Listed entries.
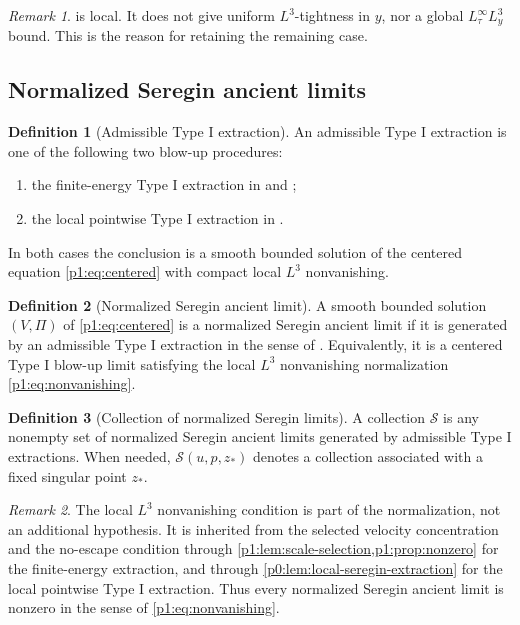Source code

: \documentclass[11pt]{amsart}
\theoremstyle{plain}
\theoremstyle{definition}
\newtheorem{definition}[definition]{Definition}
\theoremstyle{remark}
\newtheorem{remark}[remark]{Remark}
\numberwithin{equation}{section}
\newcommand{\calS}{\mathcal S}
\begin{document}
\begin{remark}\label{p1:rem:no-global-tightness}
 is local.  It does not give uniform
\(L^3\)-tightness in \(y\), nor a global \(L^\infty_\tau L^3_y\) bound.  This
is the reason for retaining the remaining case.
\end{remark}

\subsection{Normalized Seregin ancient limits}

\begin{definition}[Admissible Type I extraction]
\label{p1:def:admissible-type-I-extraction}
An admissible Type I extraction is one of the following two blow-up
procedures:
\begin{enumerate}[label=\textup{(\roman*)}]
\item the finite-energy Type I extraction in 
and ;
\item the local pointwise Type I extraction in
.
\end{enumerate}
In both cases the conclusion is a smooth bounded solution of the centered equation
\eqref{p1:eq:centered} with compact local \(L^3\) nonvanishing.
\end{definition}

\begin{definition}[Normalized Seregin ancient limit]\label{p1:def:seregin-limit}
A smooth bounded solution \((V,\Pi)\) of \eqref{p1:eq:centered} is a normalized
Seregin ancient limit if it is generated by an admissible Type I extraction in
the sense of .  Equivalently, it is
a centered Type I blow-up limit satisfying the local \(L^3\) nonvanishing
normalization \eqref{p1:eq:nonvanishing}.
\end{definition}

\begin{definition}[Collection of normalized Seregin limits]
\label{p1:def:seregin-collection}
A collection \(\calS\) is any nonempty set of normalized Seregin ancient
limits generated by admissible Type I extractions.  When needed,
\(\calS(u,p,z_*)\) denotes a collection associated with a fixed singular point
\(z_*\).
\end{definition}

\begin{remark}
The local \(L^3\) nonvanishing condition is part of the normalization, not an
additional hypothesis.  It is inherited from the selected velocity
concentration and the no-escape condition through
\cref{p1:lem:scale-selection,p1:prop:nonzero} for the finite-energy extraction,
and through \cref{p0:lem:local-seregin-extraction} for the local pointwise
Type I extraction.  Thus every normalized Seregin ancient limit is nonzero in
the sense of \eqref{p1:eq:nonvanishing}.
\end{remark}
\end{document}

Exercise details.
Since the copy must contain no pictures, return only the text of the records, exactly as it stands.

Solution to this task.
Source code

: \documentclass[11pt]{amsart}
\theoremstyle{plain}
\theoremstyle{definition}
\newtheorem{definition}[definition]{Definition}
\theoremstyle{remark}
\newtheorem{remark}[remark]{Remark}
\numberwithin{equation}{section}
\newcommand{\calS}{\mathcal S}
\begin{document}
\begin{remark}\label{p1:rem:no-global-tightness}
 is local.  It does not give uniform
\(L^3\)-tightness in \(y\), nor a global \(L^\infty_\tau L^3_y\) bound.  This
is the reason for retaining the remaining case.
\end{remark}

\subsection{Normalized Seregin ancient limits}

\begin{definition}[Admissible Type I extraction]
\label{p1:def:admissible-type-I-extraction}
An admissible Type I extraction is one of the following two blow-up
procedures:
\begin{enumerate}[label=\textup{(\roman*)}]
\item the finite-energy Type I extraction in 
and ;
\item the local pointwise Type I extraction in
.
\end{enumerate}
In both cases the conclusion is a smooth bounded solution of the centered equation
\eqref{p1:eq:centered} with compact local \(L^3\) nonvanishing.
\end{definition}

\begin{definition}[Normalized Seregin ancient limit]\label{p1:def:seregin-limit}
A smooth bounded solution \((V,\Pi)\) of \eqref{p1:eq:centered} is a normalized
Seregin ancient limit if it is generated by an admissible Type I extraction in
the sense of .  Equivalently, it is
a centered Type I blow-up limit satisfying the local \(L^3\) nonvanishing
normalization \eqref{p1:eq:nonvanishing}.
\end{definition}

\begin{definition}[Collection of normalized Seregin limits]
\label{p1:def:seregin-collection}
A collection \(\calS\) is any nonempty set of normalized Seregin ancient
limits generated by admissible Type I extractions.  When needed,
\(\calS(u,p,z_*)\) denotes a collection associated with a fixed singular point
\(z_*\).
\end{definition}

\begin{remark}
The local \(L^3\) nonvanishing condition is part of the normalization, not an
additional hypothesis.  It is inherited from the selected velocity
concentration and the no-escape condition through
\cref{p1:lem:scale-selection,p1:prop:nonzero} for the finite-energy extraction,
and through \cref{p0:lem:local-seregin-extraction} for the local pointwise
Type I extraction.  Thus every normalized Seregin ancient limit is nonzero in
the sense of \eqref{p1:eq:nonvanishing}.
\end{remark}
\end{document}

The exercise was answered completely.